GIVEN DATA:

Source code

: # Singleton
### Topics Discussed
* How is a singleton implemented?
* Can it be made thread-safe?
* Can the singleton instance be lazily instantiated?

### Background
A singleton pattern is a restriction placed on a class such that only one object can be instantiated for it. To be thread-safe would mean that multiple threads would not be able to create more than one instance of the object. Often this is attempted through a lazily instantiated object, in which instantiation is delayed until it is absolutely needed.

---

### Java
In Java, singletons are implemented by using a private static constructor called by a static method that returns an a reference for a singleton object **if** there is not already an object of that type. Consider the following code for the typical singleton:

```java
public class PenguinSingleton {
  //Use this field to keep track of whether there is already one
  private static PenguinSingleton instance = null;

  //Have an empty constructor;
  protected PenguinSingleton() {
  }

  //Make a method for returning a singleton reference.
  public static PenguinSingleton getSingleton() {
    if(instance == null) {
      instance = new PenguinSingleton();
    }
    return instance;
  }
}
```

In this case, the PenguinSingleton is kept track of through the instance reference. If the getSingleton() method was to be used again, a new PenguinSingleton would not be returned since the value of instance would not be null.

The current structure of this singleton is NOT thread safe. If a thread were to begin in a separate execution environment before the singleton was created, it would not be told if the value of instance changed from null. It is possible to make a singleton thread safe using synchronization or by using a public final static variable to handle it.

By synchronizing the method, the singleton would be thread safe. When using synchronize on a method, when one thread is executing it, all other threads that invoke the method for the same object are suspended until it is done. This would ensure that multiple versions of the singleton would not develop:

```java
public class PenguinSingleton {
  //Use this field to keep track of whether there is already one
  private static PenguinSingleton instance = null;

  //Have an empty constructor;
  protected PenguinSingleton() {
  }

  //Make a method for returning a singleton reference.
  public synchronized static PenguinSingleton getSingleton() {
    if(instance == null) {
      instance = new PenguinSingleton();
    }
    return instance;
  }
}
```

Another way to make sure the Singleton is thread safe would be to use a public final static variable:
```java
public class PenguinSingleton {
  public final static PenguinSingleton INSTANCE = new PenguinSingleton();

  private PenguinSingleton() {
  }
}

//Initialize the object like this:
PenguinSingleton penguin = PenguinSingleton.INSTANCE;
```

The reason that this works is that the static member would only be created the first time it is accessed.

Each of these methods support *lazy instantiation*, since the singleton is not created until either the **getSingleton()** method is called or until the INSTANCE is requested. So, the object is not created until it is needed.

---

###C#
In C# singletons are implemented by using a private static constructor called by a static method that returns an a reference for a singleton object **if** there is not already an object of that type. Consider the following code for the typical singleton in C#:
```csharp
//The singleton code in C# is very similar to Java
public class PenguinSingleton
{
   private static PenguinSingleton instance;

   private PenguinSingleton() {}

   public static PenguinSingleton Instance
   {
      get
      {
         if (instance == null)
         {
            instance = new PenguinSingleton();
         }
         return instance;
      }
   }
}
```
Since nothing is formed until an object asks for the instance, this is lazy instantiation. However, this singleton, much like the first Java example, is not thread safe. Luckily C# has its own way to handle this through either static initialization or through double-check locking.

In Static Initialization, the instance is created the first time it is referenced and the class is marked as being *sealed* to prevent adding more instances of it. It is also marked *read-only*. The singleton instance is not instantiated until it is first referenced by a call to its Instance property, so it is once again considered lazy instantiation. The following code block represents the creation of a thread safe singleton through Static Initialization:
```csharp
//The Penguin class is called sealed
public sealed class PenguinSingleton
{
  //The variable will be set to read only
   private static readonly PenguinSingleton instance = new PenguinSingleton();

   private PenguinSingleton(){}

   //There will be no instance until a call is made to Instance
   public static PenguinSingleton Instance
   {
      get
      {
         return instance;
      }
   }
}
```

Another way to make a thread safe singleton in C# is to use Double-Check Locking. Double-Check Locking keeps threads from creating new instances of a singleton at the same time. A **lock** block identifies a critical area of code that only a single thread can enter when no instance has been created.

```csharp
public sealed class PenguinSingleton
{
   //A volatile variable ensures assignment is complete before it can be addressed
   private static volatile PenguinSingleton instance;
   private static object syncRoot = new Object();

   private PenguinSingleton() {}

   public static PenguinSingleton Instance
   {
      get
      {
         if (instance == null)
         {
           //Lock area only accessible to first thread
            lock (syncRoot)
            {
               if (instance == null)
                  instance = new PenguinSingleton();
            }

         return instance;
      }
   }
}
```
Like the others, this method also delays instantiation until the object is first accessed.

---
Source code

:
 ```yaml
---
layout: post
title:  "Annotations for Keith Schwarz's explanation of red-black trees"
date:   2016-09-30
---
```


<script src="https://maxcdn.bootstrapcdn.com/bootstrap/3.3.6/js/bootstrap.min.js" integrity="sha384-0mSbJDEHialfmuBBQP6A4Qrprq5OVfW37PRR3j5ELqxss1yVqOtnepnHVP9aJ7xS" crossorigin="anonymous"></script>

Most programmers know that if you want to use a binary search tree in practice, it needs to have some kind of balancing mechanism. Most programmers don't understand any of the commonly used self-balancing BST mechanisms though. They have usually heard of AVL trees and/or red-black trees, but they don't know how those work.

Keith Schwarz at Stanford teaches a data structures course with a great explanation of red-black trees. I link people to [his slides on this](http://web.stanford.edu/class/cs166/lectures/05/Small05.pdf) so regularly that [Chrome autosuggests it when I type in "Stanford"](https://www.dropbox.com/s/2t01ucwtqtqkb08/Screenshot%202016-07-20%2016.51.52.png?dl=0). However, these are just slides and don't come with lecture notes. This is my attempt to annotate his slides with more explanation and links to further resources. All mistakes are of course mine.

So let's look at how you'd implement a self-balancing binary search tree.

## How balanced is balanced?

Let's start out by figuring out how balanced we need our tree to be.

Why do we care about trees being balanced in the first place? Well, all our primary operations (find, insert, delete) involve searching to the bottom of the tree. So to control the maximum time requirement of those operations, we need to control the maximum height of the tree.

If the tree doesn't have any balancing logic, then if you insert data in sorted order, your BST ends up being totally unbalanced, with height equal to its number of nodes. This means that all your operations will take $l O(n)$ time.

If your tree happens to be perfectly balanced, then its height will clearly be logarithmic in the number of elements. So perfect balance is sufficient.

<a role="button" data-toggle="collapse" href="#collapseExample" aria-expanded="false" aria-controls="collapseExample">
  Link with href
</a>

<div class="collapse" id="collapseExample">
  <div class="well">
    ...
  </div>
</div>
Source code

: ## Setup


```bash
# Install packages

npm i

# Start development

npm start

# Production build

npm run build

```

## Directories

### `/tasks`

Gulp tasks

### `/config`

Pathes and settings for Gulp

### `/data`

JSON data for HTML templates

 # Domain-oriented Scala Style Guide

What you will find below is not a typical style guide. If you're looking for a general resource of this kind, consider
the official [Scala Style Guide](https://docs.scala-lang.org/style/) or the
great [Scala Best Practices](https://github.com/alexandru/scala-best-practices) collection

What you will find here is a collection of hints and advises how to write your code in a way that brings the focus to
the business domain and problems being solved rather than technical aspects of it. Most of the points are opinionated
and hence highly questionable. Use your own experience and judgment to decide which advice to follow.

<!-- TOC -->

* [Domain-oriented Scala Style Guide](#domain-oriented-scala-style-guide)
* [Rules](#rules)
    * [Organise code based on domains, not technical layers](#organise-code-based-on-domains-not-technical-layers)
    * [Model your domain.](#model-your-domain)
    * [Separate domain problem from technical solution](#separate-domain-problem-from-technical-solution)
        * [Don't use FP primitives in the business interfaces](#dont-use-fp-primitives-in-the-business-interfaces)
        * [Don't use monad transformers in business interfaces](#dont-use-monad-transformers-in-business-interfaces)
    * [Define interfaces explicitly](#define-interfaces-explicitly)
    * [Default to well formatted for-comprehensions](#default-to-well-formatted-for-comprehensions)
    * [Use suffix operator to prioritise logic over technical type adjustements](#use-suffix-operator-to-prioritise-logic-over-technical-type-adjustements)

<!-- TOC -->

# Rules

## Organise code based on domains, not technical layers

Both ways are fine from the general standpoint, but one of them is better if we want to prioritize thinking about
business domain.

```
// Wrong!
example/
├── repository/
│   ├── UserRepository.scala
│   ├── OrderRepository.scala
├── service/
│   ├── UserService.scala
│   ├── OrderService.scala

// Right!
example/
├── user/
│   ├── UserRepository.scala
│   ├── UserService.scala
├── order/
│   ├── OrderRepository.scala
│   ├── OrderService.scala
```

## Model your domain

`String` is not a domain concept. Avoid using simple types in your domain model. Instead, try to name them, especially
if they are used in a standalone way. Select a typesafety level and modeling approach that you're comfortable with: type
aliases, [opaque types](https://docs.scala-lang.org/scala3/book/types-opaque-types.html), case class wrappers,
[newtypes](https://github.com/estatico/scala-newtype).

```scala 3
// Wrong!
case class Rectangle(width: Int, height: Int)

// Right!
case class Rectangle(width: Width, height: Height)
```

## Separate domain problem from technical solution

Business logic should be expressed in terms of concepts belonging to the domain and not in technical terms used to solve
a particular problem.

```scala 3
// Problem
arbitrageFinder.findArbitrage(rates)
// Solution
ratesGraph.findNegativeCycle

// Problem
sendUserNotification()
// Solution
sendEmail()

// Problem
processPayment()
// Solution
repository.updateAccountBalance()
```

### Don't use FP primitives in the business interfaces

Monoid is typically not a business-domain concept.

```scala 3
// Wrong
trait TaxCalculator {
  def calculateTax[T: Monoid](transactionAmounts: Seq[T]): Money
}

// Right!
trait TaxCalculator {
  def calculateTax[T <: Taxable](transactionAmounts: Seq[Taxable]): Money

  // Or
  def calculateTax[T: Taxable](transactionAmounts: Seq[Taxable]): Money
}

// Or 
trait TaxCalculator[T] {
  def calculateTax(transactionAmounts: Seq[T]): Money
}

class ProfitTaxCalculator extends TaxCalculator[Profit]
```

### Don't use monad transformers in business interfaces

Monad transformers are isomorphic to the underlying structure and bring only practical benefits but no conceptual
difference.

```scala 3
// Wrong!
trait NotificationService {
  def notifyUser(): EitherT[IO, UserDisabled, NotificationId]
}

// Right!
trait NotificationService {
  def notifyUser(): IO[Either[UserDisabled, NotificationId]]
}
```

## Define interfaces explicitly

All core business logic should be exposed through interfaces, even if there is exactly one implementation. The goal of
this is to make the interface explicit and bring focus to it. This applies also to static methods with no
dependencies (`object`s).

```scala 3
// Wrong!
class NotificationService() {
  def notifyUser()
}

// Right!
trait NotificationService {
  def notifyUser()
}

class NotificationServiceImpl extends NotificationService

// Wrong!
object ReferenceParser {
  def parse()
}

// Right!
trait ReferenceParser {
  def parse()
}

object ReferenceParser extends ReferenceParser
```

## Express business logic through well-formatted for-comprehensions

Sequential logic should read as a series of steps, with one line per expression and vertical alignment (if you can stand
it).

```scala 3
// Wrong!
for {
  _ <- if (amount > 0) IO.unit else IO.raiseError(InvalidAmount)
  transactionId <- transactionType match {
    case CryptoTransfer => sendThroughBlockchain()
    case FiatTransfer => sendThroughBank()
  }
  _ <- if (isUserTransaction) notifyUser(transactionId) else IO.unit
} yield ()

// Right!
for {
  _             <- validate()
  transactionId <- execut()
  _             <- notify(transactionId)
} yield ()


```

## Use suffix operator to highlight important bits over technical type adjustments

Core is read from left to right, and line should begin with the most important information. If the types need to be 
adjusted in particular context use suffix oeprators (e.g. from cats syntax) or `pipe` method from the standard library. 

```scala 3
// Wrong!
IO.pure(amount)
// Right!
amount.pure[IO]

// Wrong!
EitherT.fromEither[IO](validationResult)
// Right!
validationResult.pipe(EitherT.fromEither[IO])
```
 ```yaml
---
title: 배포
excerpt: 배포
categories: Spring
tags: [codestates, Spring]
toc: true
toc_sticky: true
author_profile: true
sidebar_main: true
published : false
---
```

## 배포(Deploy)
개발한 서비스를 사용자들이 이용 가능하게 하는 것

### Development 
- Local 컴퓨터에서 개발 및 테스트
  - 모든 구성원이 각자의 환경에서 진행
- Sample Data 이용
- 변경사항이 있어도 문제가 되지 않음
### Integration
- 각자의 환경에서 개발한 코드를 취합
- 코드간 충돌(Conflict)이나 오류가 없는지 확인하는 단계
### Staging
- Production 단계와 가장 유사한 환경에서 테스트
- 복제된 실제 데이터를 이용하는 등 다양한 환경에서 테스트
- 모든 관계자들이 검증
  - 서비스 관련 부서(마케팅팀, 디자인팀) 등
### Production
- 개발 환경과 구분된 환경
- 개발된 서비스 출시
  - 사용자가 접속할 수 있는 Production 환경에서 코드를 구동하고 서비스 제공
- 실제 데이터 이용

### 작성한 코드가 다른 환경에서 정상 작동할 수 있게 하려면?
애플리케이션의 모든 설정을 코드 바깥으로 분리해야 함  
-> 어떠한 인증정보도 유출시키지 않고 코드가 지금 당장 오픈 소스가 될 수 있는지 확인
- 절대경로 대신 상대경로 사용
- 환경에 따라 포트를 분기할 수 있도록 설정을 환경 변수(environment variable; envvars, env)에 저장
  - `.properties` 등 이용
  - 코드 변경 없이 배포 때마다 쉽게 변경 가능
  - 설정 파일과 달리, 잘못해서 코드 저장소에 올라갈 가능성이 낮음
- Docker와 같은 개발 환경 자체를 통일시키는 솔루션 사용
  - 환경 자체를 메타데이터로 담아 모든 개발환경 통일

WHAT YOU HAVE TO DO: Reproduce the listing above exactly from the line containing "개발한 서비스를 사용자들이 이용 가능하게 하는 것" through its last line, with both of those lines included.

SOLVED PROBLEM:
개발한 서비스를 사용자들이 이용 가능하게 하는 것

### Development 
- Local 컴퓨터에서 개발 및 테스트
  - 모든 구성원이 각자의 환경에서 진행
- Sample Data 이용
- 변경사항이 있어도 문제가 되지 않음
### Integration
- 각자의 환경에서 개발한 코드를 취합
- 코드간 충돌(Conflict)이나 오류가 없는지 확인하는 단계
### Staging
- Production 단계와 가장 유사한 환경에서 테스트
- 복제된 실제 데이터를 이용하는 등 다양한 환경에서 테스트
- 모든 관계자들이 검증
  - 서비스 관련 부서(마케팅팀, 디자인팀) 등
### Production
- 개발 환경과 구분된 환경
- 개발된 서비스 출시
  - 사용자가 접속할 수 있는 Production 환경에서 코드를 구동하고 서비스 제공
- 실제 데이터 이용

### 작성한 코드가 다른 환경에서 정상 작동할 수 있게 하려면?
애플리케이션의 모든 설정을 코드 바깥으로 분리해야 함  
-> 어떠한 인증정보도 유출시키지 않고 코드가 지금 당장 오픈 소스가 될 수 있는지 확인
- 절대경로 대신 상대경로 사용
- 환경에 따라 포트를 분기할 수 있도록 설정을 환경 변수(environment variable; envvars, env)에 저장
  - `.properties` 등 이용
  - 코드 변경 없이 배포 때마다 쉽게 변경 가능
  - 설정 파일과 달리, 잘못해서 코드 저장소에 올라갈 가능성이 낮음
- Docker와 같은 개발 환경 자체를 통일시키는 솔루션 사용
  - 환경 자체를 메타데이터로 담아 모든 개발환경 통일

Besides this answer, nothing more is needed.